_Work required:_ Write out each record below, word for word.

Segment Start: Material for this exercise

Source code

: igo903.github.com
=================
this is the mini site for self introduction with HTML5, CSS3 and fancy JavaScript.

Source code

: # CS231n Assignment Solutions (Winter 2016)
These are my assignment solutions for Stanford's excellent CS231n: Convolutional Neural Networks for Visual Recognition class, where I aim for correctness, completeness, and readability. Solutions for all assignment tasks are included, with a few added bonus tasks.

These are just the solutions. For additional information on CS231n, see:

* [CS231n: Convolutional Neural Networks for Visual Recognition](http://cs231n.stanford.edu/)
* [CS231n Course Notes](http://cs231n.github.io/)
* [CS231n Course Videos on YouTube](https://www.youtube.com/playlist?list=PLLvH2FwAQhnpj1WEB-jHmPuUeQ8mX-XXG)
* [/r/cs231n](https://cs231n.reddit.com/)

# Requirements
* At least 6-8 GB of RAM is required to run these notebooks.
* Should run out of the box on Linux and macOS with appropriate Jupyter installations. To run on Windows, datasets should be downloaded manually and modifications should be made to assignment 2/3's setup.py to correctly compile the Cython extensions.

Segment End: Material for this exercise

_Result of the task:_
Source code

: igo903.github.com
=================
this is the mini site for self introduction with HTML5, CSS3 and fancy JavaScript.

Source code

: # CS231n Assignment Solutions (Winter 2016)
These are my assignment solutions for Stanford's excellent CS231n: Convolutional Neural Networks for Visual Recognition class, where I aim for correctness, completeness, and readability. Solutions for all assignment tasks are included, with a few added bonus tasks.

These are just the solutions. For additional information on CS231n, see:

* [CS231n: Convolutional Neural Networks for Visual Recognition](http://cs231n.stanford.edu/)
* [CS231n Course Notes](http://cs231n.github.io/)
* [CS231n Course Videos on YouTube](https://www.youtube.com/playlist?list=PLLvH2FwAQhnpj1WEB-jHmPuUeQ8mX-XXG)
* [/r/cs231n](https://cs231n.reddit.com/)

# Requirements
* At least 6-8 GB of RAM is required to run these notebooks.
* Should run out of the box on Linux and macOS with appropriate Jupyter installations. To run on Windows, datasets should be downloaded manually and modifications should be made to assignment 2/3's setup.py to correctly compile the Cython extensions.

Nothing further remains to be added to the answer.